Filter these entries down to lines holding "category".

*** Opening of RECORDS FOR THIS TASK ***

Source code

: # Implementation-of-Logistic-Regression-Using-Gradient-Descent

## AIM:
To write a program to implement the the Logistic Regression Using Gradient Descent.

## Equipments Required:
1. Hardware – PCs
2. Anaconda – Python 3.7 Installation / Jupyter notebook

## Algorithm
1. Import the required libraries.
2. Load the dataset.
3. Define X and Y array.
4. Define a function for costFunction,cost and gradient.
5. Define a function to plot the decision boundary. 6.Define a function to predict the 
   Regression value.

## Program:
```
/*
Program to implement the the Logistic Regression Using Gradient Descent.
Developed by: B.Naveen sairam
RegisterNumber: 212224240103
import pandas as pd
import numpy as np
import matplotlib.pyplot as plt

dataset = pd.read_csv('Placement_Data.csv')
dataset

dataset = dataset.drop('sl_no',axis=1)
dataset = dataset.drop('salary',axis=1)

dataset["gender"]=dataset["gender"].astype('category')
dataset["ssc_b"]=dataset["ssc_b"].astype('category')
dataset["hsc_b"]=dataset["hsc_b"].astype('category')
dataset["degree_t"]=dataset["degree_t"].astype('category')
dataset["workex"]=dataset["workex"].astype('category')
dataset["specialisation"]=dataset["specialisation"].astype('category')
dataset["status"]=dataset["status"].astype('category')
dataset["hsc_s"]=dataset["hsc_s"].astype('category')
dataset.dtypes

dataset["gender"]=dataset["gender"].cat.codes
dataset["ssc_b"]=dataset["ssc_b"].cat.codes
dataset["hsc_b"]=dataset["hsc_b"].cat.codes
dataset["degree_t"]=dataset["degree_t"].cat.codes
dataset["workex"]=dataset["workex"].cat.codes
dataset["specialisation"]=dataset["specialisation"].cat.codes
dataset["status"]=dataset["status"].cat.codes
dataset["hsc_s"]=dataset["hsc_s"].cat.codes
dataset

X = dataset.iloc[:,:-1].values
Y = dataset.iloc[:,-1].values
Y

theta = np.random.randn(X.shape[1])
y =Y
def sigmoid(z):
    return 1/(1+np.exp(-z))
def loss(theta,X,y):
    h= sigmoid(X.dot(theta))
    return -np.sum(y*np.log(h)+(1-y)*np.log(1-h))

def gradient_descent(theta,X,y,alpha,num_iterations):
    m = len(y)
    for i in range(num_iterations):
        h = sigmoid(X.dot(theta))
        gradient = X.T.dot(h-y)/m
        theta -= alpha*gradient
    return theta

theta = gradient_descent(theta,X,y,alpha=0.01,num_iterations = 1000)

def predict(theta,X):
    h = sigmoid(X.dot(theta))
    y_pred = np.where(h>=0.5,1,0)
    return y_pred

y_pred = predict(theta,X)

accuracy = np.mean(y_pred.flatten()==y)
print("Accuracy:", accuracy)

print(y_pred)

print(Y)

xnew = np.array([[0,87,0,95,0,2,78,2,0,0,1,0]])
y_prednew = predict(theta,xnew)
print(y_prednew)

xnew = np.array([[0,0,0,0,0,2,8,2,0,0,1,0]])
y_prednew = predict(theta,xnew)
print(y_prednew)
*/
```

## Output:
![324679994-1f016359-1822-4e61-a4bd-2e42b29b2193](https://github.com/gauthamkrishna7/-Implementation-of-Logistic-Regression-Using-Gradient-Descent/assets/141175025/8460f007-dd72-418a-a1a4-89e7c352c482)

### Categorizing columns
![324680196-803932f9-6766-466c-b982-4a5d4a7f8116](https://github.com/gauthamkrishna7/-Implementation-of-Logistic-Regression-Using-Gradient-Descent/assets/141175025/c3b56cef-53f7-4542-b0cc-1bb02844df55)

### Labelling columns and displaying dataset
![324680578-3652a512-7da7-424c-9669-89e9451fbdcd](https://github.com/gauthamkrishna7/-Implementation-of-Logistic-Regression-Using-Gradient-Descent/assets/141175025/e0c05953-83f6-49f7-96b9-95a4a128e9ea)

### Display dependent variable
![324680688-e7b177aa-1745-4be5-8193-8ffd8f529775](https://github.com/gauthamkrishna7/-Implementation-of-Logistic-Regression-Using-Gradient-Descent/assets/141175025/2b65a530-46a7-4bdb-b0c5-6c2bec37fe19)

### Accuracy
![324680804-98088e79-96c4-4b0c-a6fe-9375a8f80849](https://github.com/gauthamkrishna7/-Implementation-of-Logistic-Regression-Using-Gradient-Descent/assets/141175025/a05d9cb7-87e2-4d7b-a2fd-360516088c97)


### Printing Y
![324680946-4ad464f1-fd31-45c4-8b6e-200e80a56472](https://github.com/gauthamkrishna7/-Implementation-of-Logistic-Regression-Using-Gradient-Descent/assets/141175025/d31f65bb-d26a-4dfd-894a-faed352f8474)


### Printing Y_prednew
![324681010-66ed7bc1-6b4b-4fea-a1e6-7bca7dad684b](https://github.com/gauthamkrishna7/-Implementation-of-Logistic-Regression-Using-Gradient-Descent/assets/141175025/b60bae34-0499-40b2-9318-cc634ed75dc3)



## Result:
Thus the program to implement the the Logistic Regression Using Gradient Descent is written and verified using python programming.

*** Close of RECORDS FOR THIS TASK ***

--- PROBLEM SOLUTION ---
dataset["gender"]=dataset["gender"].astype('category')
dataset["ssc_b"]=dataset["ssc_b"].astype('category')
dataset["hsc_b"]=dataset["hsc_b"].astype('category')
dataset["degree_t"]=dataset["degree_t"].astype('category')
dataset["workex"]=dataset["workex"].astype('category')
dataset["specialisation"]=dataset["specialisation"].astype('category')
dataset["status"]=dataset["status"].astype('category')
dataset["hsc_s"]=dataset["hsc_s"].astype('category')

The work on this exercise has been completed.